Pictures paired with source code
+++
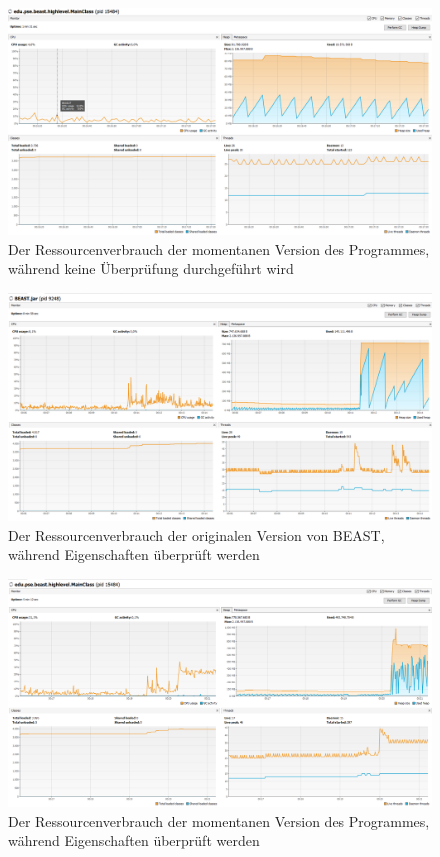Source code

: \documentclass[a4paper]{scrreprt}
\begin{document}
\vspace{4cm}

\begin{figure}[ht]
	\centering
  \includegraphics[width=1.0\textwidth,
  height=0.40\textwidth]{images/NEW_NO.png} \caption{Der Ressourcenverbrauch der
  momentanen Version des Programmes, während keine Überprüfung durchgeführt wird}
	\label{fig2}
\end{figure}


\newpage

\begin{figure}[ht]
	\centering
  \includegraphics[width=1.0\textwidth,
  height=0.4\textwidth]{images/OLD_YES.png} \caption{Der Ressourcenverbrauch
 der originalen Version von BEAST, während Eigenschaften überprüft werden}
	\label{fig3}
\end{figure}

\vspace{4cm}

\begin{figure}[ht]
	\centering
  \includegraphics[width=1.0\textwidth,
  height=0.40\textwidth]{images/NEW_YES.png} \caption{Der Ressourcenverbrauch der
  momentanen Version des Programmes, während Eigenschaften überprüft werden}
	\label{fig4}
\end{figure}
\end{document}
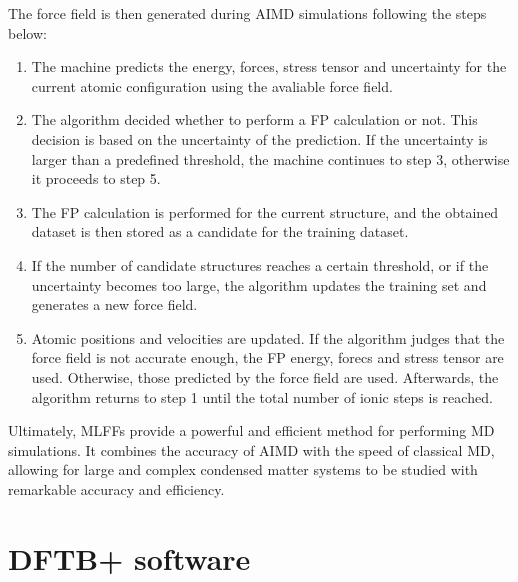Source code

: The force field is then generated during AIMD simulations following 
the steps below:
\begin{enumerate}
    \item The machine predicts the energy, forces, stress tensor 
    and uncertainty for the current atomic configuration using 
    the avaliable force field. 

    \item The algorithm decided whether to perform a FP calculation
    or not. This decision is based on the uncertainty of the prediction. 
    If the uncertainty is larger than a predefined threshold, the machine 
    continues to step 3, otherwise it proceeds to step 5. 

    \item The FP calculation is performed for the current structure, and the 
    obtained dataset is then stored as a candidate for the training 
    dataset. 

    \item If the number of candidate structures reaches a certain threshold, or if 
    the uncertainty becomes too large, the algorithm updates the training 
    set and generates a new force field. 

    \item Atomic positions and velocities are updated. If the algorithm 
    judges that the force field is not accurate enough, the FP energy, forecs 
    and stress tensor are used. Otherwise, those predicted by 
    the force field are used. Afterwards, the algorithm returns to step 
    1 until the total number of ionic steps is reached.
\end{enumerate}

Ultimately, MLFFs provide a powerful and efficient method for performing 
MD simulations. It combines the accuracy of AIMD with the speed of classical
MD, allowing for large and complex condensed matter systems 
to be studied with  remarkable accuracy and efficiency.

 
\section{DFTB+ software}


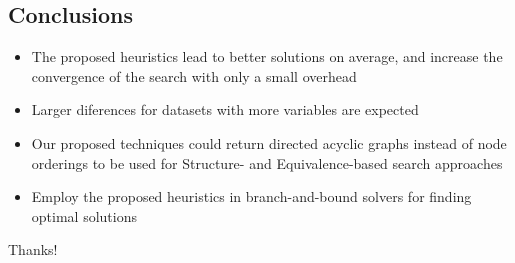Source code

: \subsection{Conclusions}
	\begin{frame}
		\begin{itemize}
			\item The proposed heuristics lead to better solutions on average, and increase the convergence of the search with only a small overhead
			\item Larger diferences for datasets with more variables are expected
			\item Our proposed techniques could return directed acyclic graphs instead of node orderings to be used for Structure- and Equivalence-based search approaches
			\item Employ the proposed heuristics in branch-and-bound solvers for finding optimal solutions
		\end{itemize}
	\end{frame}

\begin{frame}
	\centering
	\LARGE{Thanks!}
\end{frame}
+++
Transcribe every entry word for word, excluding images.

Source code

: \documentclass[a4paper]{scrreprt}
\begin{document}
\vspace{4cm}

\begin{figure}[ht]
	\centering
  \includegraphics[width=1.0\textwidth,
  height=0.40\textwidth]{images/NEW_NO.png} \caption{Der Ressourcenverbrauch der
  momentanen Version des Programmes, während keine Überprüfung durchgeführt wird}
	\label{fig2}
\end{figure}


\newpage

\begin{figure}[ht]
	\centering
  \includegraphics[width=1.0\textwidth,
  height=0.4\textwidth]{images/OLD_YES.png} \caption{Der Ressourcenverbrauch
 der originalen Version von BEAST, während Eigenschaften überprüft werden}
	\label{fig3}
\end{figure}

\vspace{4cm}

\begin{figure}[ht]
	\centering
  \includegraphics[width=1.0\textwidth,
  height=0.40\textwidth]{images/NEW_YES.png} \caption{Der Ressourcenverbrauch der
  momentanen Version des Programmes, während Eigenschaften überprüft werden}
	\label{fig4}
\end{figure}
\end{document}
Source code

: The force field is then generated during AIMD simulations following 
the steps below:
\begin{enumerate}
    \item The machine predicts the energy, forces, stress tensor 
    and uncertainty for the current atomic configuration using 
    the avaliable force field. 

    \item The algorithm decided whether to perform a FP calculation
    or not. This decision is based on the uncertainty of the prediction. 
    If the uncertainty is larger than a predefined threshold, the machine 
    continues to step 3, otherwise it proceeds to step 5. 

    \item The FP calculation is performed for the current structure, and the 
    obtained dataset is then stored as a candidate for the training 
    dataset. 

    \item If the number of candidate structures reaches a certain threshold, or if 
    the uncertainty becomes too large, the algorithm updates the training 
    set and generates a new force field. 

    \item Atomic positions and velocities are updated. If the algorithm 
    judges that the force field is not accurate enough, the FP energy, forecs 
    and stress tensor are used. Otherwise, those predicted by 
    the force field are used. Afterwards, the algorithm returns to step 
    1 until the total number of ionic steps is reached.
\end{enumerate}

Ultimately, MLFFs provide a powerful and efficient method for performing 
MD simulations. It combines the accuracy of AIMD with the speed of classical
MD, allowing for large and complex condensed matter systems 
to be studied with  remarkable accuracy and efficiency.

 
\section{DFTB+ software}


Source code

: \subsection{Conclusions}
	\begin{frame}
		\begin{itemize}
			\item The proposed heuristics lead to better solutions on average, and increase the convergence of the search with only a small overhead
			\item Larger diferences for datasets with more variables are expected
			\item Our proposed techniques could return directed acyclic graphs instead of node orderings to be used for Structure- and Equivalence-based search approaches
			\item Employ the proposed heuristics in branch-and-bound solvers for finding optimal solutions
		\end{itemize}
	\end{frame}

\begin{frame}
	\centering
	\LARGE{Thanks!}
\end{frame}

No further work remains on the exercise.